Bahwa Pemerintah Kabupaten Gayo Lues mempergunakan Kas yang Dibatasi penggunaanya untuk menutup defisit sebesar Rp14.329.154.089 miliar rupiah.
Dimana total BPK RI, terhadap APBK Kabupaten Gayo Lues Tahun 2021 dengan total temuan sebesar Rp31 miliar rupiah.
“Kami berharap temuan BPK yang nilainya puluhan miliar rupiah tersebut, jangan hanya dijadikan catatan perbaikan administrasi. Mesti ada follow up dari pihak kepolisian atau kejaksaan untuk menindaklanjuti temuan tersebut,” Jelas Arief.

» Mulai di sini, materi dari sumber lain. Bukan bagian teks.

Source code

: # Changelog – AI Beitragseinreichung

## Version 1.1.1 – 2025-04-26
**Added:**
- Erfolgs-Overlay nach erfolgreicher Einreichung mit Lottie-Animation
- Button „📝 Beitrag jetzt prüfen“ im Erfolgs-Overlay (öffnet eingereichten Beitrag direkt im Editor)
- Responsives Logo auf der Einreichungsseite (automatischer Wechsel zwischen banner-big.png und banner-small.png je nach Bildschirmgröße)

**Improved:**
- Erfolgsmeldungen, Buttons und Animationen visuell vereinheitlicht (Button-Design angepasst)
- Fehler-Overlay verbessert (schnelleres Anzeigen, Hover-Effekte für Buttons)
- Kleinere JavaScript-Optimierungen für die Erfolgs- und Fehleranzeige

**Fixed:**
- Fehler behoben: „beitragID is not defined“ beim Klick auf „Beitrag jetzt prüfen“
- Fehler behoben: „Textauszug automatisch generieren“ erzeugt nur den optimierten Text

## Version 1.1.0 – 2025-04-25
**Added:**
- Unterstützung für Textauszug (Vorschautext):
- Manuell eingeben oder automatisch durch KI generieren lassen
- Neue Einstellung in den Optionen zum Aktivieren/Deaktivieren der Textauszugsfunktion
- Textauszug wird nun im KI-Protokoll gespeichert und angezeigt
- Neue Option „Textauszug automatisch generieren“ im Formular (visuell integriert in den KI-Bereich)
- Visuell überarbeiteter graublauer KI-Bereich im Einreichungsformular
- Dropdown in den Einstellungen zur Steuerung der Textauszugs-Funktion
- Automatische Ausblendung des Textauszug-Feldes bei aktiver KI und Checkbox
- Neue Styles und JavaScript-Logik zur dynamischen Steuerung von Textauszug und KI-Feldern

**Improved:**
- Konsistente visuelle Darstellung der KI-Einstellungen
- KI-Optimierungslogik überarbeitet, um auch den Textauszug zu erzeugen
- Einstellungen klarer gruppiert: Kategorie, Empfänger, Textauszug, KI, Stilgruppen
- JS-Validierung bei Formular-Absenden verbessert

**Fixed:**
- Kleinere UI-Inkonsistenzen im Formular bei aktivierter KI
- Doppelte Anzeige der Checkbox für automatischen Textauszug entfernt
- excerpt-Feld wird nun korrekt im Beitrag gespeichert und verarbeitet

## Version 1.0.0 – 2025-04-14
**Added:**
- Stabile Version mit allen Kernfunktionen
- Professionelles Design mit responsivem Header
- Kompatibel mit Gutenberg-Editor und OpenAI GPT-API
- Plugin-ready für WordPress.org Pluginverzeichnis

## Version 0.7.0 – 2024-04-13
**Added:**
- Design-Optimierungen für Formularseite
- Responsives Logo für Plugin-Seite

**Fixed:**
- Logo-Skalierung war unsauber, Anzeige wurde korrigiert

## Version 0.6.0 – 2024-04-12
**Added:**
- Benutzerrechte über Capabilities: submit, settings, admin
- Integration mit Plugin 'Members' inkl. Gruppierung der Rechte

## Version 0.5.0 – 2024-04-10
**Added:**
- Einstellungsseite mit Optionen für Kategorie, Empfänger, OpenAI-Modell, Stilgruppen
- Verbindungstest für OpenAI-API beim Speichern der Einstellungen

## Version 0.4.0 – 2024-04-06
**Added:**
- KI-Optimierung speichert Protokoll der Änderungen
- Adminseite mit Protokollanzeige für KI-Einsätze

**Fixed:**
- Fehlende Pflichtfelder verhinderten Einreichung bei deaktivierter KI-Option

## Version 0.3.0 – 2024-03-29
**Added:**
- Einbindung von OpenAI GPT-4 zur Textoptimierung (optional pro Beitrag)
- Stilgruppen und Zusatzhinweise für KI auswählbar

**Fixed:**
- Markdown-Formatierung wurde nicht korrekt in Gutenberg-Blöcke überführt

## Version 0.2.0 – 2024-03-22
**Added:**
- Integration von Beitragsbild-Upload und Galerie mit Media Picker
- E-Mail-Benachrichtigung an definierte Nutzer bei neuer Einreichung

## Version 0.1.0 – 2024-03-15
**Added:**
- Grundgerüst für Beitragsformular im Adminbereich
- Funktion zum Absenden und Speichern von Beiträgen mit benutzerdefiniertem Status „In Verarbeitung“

Bahkan berdasarkan catatan; kurun empat tahun terakhir, Pemerintah kabupaten Gayo Lues sudah mengalami defisit dalam pengelolaan keuangan daerah.
“Bagaimana mungkin sektor pembangunan daerah bisa berjalan dengan maksimal jika ada kesannya seperti gali lobang tutup lobang dalam pengelolaan keuangan kas daerah yang kita duga bocor,” Katannya.
Dialihkan
Lalu ketua Lembaga Pemantau Keuangan Negara (PKN), Abdullah mengatakan; Sebagai konsekuensi perubahan anggaran tersebut, belanja-belanja yang direalisasikan tidak seluruhnya dapat dipenuhi karena ketidak cukupan kas.